We report on a systematic numerical exploration of the vesicle dynamics in a channel, which is a model of red blood cells in microcirculation. We find a spontaneous transition, called swirling, from straight motion with axisymmetric shape to a motion along a helix with a stationary deformed shape that rolls on itself and spins around the flow direction. We also report on a planar oscillatory motion of the mass center, called three-dimensional snaking for which the shape deforms periodically. Both emerge from supercritical pitchfork bifurcation with the same threshold. The universality of these oscillatory dynamics emerges from Hopf bifurcations with two order parameters.
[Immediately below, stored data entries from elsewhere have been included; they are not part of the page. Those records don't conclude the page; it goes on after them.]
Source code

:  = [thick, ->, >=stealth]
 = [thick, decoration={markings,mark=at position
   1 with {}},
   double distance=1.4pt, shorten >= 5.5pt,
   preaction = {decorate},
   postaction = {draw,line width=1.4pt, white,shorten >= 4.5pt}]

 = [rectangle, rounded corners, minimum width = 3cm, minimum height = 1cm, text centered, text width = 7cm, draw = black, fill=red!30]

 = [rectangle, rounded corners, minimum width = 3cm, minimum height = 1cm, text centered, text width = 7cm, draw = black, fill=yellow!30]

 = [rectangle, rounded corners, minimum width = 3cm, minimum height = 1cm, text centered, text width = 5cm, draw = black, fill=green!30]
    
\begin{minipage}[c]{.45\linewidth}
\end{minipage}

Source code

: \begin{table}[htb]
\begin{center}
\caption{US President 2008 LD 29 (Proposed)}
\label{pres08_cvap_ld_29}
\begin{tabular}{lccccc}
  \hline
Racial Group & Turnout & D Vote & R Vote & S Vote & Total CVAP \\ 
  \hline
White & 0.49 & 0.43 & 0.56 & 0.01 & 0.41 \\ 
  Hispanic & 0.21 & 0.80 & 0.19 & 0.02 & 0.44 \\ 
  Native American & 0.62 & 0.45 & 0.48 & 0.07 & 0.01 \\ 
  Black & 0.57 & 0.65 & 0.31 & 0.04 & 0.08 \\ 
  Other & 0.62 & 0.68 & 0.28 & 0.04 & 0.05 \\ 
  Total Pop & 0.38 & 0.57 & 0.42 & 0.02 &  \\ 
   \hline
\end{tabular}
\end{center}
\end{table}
These two oscillatory dynamics are put in the context of vesicle shape and dynamics in the parameter space of reduced volume v, capillary number, and confinement. Phase diagrams are established for v = 0.95, v = 0.9, and v = 0.85 showing that oscillatory dynamics appears if the vesicle is sufficiently deflated. Stationary shapes (parachute/bullet/peanut, croissant, and slipper) are fixed points, while swirling and snaking are characterized by two limit cycles.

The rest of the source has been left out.